[Excerpts from a dataset]

———

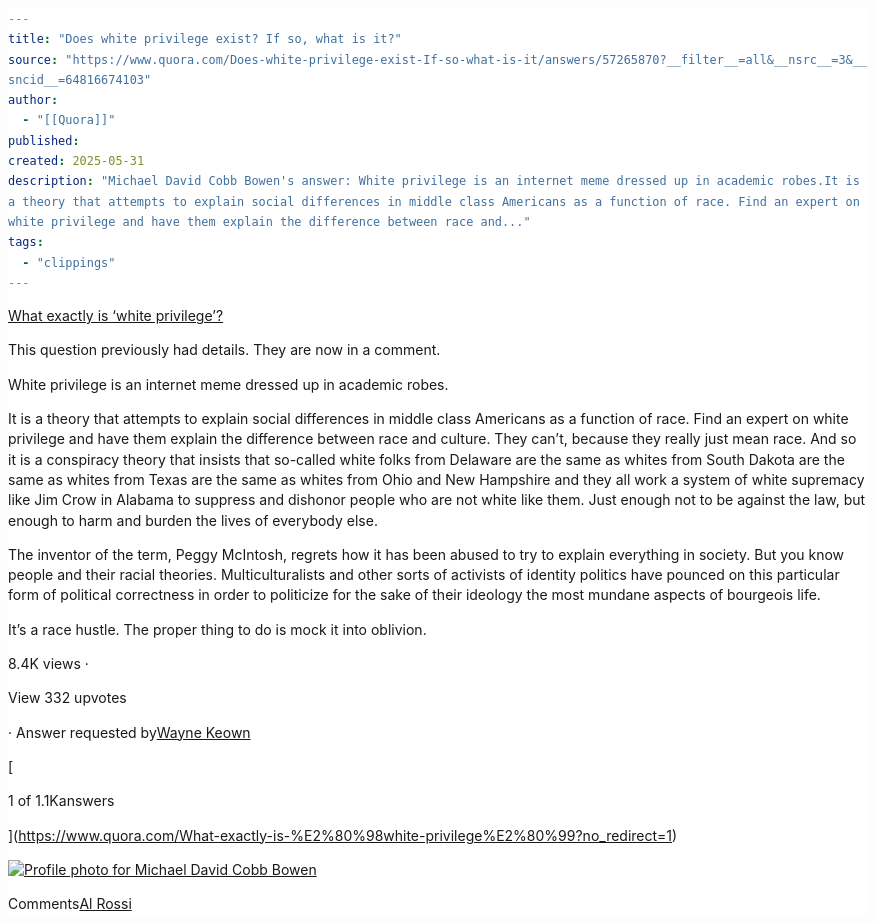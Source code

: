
 ```yaml
---
title: "Does white privilege exist? If so, what is it?"
source: "https://www.quora.com/Does-white-privilege-exist-If-so-what-is-it/answers/57265870?__filter__=all&__nsrc__=3&__sncid__=64816674103"
author:
  - "[[Quora]]"
published:
created: 2025-05-31
description: "Michael David Cobb Bowen's answer: White privilege is an internet meme dressed up in academic robes.It is a theory that attempts to explain social differences in middle class Americans as a function of race. Find an expert on white privilege and have them explain the difference between race and..."
tags:
  - "clippings"
---
```

[What exactly is ‘white privilege’?](https://www.quora.com/What-exactly-is-%E2%80%98white-privilege%E2%80%99?no_redirect=1)

This question previously had details. They are now in a comment.

White privilege is an internet meme dressed up in academic robes.

It is a theory that attempts to explain social differences in middle class Americans as a function of race. Find an expert on white privilege and have them explain the difference between race and culture. They can’t, because they really just mean race. And so it is a conspiracy theory that insists that so-called white folks from Delaware are the same as whites from South Dakota are the same as whites from Texas are the same as whites from Ohio and New Hampshire and they all work a system of white supremacy like Jim Crow in Alabama to suppress and dishonor people who are not white like them. Just enough not to be against the law, but enough to harm and burden the lives of everybody else.

The inventor of the term, Peggy McIntosh, regrets how it has been abused to try to explain everything in society. But you know people and their racial theories. Multiculturalists and other sorts of activists of identity politics have pounced on this particular form of political correctness in order to politicize for the sake of their ideology the most mundane aspects of bourgeois life.

It’s a race hustle. The proper thing to do is mock it into oblivion.

8.4K views ·

View 332 upvotes

· Answer requested by[Wayne Keown](https://www.quora.com/profile/Wayne-Keown)

[

1 of 1.1Kanswers

](https://www.quora.com/What-exactly-is-%E2%80%98white-privilege%E2%80%99?no_redirect=1)

[![Profile photo for Michael David Cobb Bowen](https://qph.cf2.quoracdn.net/main-thumb-17296487-100-nuswfmmvsmekbujhoikudktinmtidakz.jpeg)](https://www.quora.com/profile/Michael-David-Cobb-Bowen)

  

Comments[Al Rossi](https://www.quora.com/profile/Al-Rossi-1)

———

YOUR GOAL -
Among the lines of the preceding data, which ones hold the word "exist"? List them.

ANSWER SECTION -
title: "Does white privilege exist? If so, what is it?"
source: "https://www.quora.com/Does-white-privilege-exist-If-so-what-is-it/answers/57265870?__filter__=all&__nsrc__=3&__sncid__=64816674103"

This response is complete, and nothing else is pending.